- Pitcher
- Born: March 13, 1931 Havana, Cuba
- Died: 12 May 2011 (aged 80) Miami, Florida, U.S.
- Batted: RightThrew: Right

MLB debut
- September 24, 1950, for the Washington Senators

Last MLB appearance
- September 28, 1950, for the Washington Senators

MLB statistics
- Win–loss record: 1-1
- Strikeouts: 3
- Earned run average: 2.12
- Stats at Baseball Reference

Teams
- Washington Senators (1950);

= Carlos Pascual (baseball) =

Cuban baseball player (1931–2011)

Carlos Alberto Pascual Lus (13 March 1931 – 12 May 2011) was a Cuban-born Major League Baseball pitcher. The 5 ft 6 in, 165 lb right-hander was signed by the Washington Senators as an amateur free agent before the 1949 season, and he played for the Senators in 1950. Nicknamed "Big Potato" (a corruption of the Spanish slang "patato", meaning short; Pascual was listed at 5'6"), he was the older brother of All-Star pitcher Camilo Pascual.

He began his professional career with the Big Spring Broncs of the Longhorn League, where he spent a season and a half. He then played for three seasons for the Havana Cubans of Florida International League and was promoted to the Washington major league squad while a member of that club.

Pascual started two games for Washington towards the end of the season.
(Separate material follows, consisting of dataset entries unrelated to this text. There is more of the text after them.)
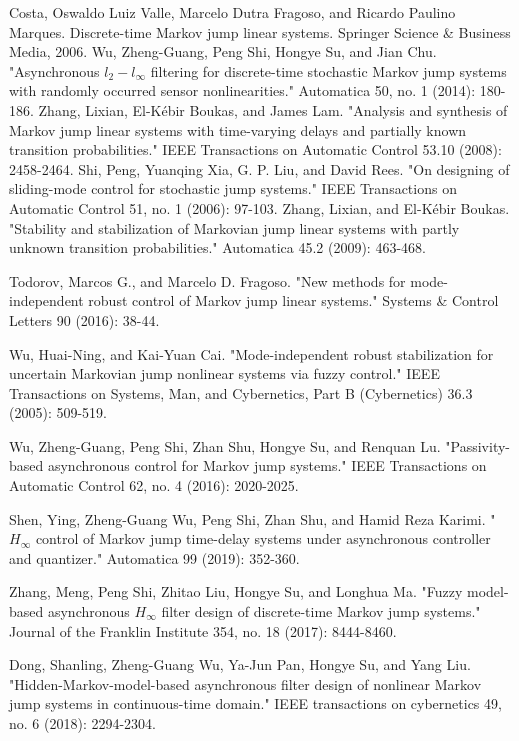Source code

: \documentclass[conference]{IEEEtran}
\begin{document}
\begin{thebibliography}{1}
	Costa, Oswaldo Luiz Valle, Marcelo Dutra Fragoso, and Ricardo Paulino Marques. Discrete-time Markov jump linear systems. Springer Science \& Business Media, 2006.
	Wu, Zheng-Guang, Peng Shi, Hongye Su, and Jian Chu. "Asynchronous $l_{2}-l_{\infty}$ filtering for discrete-time stochastic Markov jump systems with randomly occurred sensor nonlinearities." Automatica 50, no. 1 (2014): 180-186.
	Zhang, Lixian, El-Kébir Boukas, and James Lam. "Analysis and synthesis of Markov jump linear systems with time-varying delays and partially known transition probabilities." IEEE Transactions on Automatic Control 53.10 (2008): 2458-2464.
	Shi, Peng, Yuanqing Xia, G. P. Liu, and David Rees. "On designing of sliding-mode control for stochastic jump systems." IEEE Transactions on Automatic Control 51, no. 1 (2006): 97-103.
	Zhang, Lixian, and El-Kébir Boukas. "Stability and stabilization of Markovian jump linear systems with partly unknown transition probabilities." Automatica 45.2 (2009): 463-468.
	
	Todorov, Marcos G., and Marcelo D. Fragoso. "New methods for mode-independent robust control of Markov jump linear systems." Systems \& Control Letters 90 (2016): 38-44.
	
	Wu, Huai-Ning, and Kai-Yuan Cai. "Mode-independent robust stabilization for uncertain Markovian jump nonlinear systems via fuzzy control." IEEE Transactions on Systems, Man, and Cybernetics, Part B (Cybernetics) 36.3 (2005): 509-519.
	
	
	Wu, Zheng-Guang, Peng Shi, Zhan Shu, Hongye Su, and Renquan Lu. "Passivity-based asynchronous control for Markov jump systems." IEEE Transactions on Automatic Control 62, no. 4 (2016): 2020-2025.
	
	Shen, Ying, Zheng-Guang Wu, Peng Shi, Zhan Shu, and Hamid Reza Karimi. "$H_{\infty}$ control of Markov jump time-delay systems under asynchronous controller and quantizer." Automatica 99 (2019): 352-360.
	
	Zhang, Meng, Peng Shi, Zhitao Liu, Hongye Su, and Longhua Ma. "Fuzzy model-based asynchronous $H_{\infty}$ filter design of discrete-time Markov jump systems." Journal of the Franklin Institute 354, no. 18 (2017): 8444-8460.
	
	Dong, Shanling, Zheng-Guang Wu, Ya-Jun Pan, Hongye Su, and Yang Liu. "Hidden-Markov-model-based asynchronous filter design of nonlinear Markov jump systems in continuous-time domain." IEEE transactions on cybernetics 49, no. 6 (2018): 2294-2304.
	

\end{thebibliography}
\end{document}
At 19 years of age, he was the third-youngest player to appear in an American League game in 1950. He won his first start (September 24), defeating the Philadelphia Athletics at Griffith Stadium, 3–1. He lost his second start (September 28), by a score of 4–3 to the Boston Red Sox at Fenway Park. His two-game career totals were 2 complete games, 17 innings pitched, 12 hits allowed, 3 strikeouts, 8 bases on balls, a 1–1 record, and a 2.12 ERA.
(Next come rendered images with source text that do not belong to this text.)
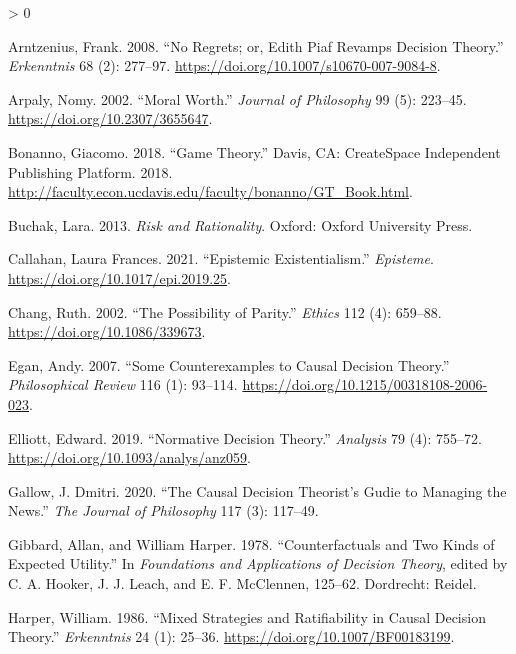 \documentclass[
  12pt,
]{article}
\newlength{\cslhangindent}
\newenvironment{CSLReferences}[2] %
 {%
  \setlength{\parindent}{0pt}
  \ifodd #1 \everypar{\setlength{\hangindent}{\cslhangindent}}\ignorespaces\fi
  \ifnum #2 > 0
  \setlength{\parskip}{#2\baselineskip}
  \fi
 }%
 {}
\begin{document}
\hypertarget{refs}{}
\begin{CSLReferences}{1}{0}
\leavevmode\hypertarget{ref-Arntzenius2008}{}%
Arntzenius, Frank. 2008. {``No Regrets; or, Edith Piaf Revamps Decision
Theory.''} \emph{Erkenntnis} 68 (2): 277--97.
\url{https://doi.org/10.1007/s10670-007-9084-8}.

\leavevmode\hypertarget{ref-Arpaly2002}{}%
Arpaly, Nomy. 2002. {``Moral Worth.''} \emph{Journal of Philosophy} 99
(5): 223--45. \url{https://doi.org/10.2307/3655647}.

\leavevmode\hypertarget{ref-Bonanno2018}{}%
Bonanno, Giacomo. 2018. {``Game Theory.''} Davis, CA: CreateSpace
Independent Publishing Platform. 2018.
\url{http://faculty.econ.ucdavis.edu/faculty/bonanno/GT_Book.html}.

\leavevmode\hypertarget{ref-BuchakRisk}{}%
Buchak, Lara. 2013. \emph{Risk and Rationality}. Oxford: Oxford
University Press.

\leavevmode\hypertarget{ref-Callahan2021}{}%
Callahan, Laura Frances. 2021. {``Epistemic Existentialism.''}
\emph{Episteme}. \url{https://doi.org/10.1017/epi.2019.25}.

\leavevmode\hypertarget{ref-Chang2002}{}%
Chang, Ruth. 2002. {``The Possibility of Parity.''} \emph{Ethics} 112
(4): 659--88. \url{https://doi.org/10.1086/339673}.

\leavevmode\hypertarget{ref-Egan2007-EGASCT}{}%
Egan, Andy. 2007. {``{Some Counterexamples to Causal Decision
Theory}.''} \emph{Philosophical Review} 116 (1): 93--114.
\url{https://doi.org/10.1215/00318108-2006-023}.

\leavevmode\hypertarget{ref-Elliot2019}{}%
Elliott, Edward. 2019. {``Normative Decision Theory.''} \emph{Analysis}
79 (4): 755--72. \url{https://doi.org/10.1093/analys/anz059}.

\leavevmode\hypertarget{ref-Gallow2020}{}%
Gallow, J. Dmitri. 2020. {``The Causal Decision Theorist's Gudie to
Managing the News.''} \emph{The Journal of Philosophy} 117 (3): 117--49.

\leavevmode\hypertarget{ref-GibbardHarper1978}{}%
Gibbard, Allan, and William Harper. 1978. {``Counterfactuals and Two
Kinds of Expected Utility.''} In \emph{Foundations and Applications of
Decision Theory}, edited by C. A. Hooker, J. J. Leach, and E. F.
McClennen, 125--62. Dordrecht: Reidel.

\leavevmode\hypertarget{ref-Harper1986}{}%
Harper, William. 1986. {``Mixed Strategies and Ratifiability in Causal
Decision Theory.''} \emph{Erkenntnis} 24 (1): 25--36.
\url{https://doi.org/10.1007/BF00183199}.


\end{CSLReferences}
\end{document}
Pascual spent the rest of his 14-year career in the minor leagues where he also saw time at both shortstop and third base in addition to starting and relieving. Pascual finished his minor league career with a .323 batting average and 198 home runs and 40–32 pitching record with a 3.09 ERA in 161 games.

He died in Miami, Florida at the age of 80.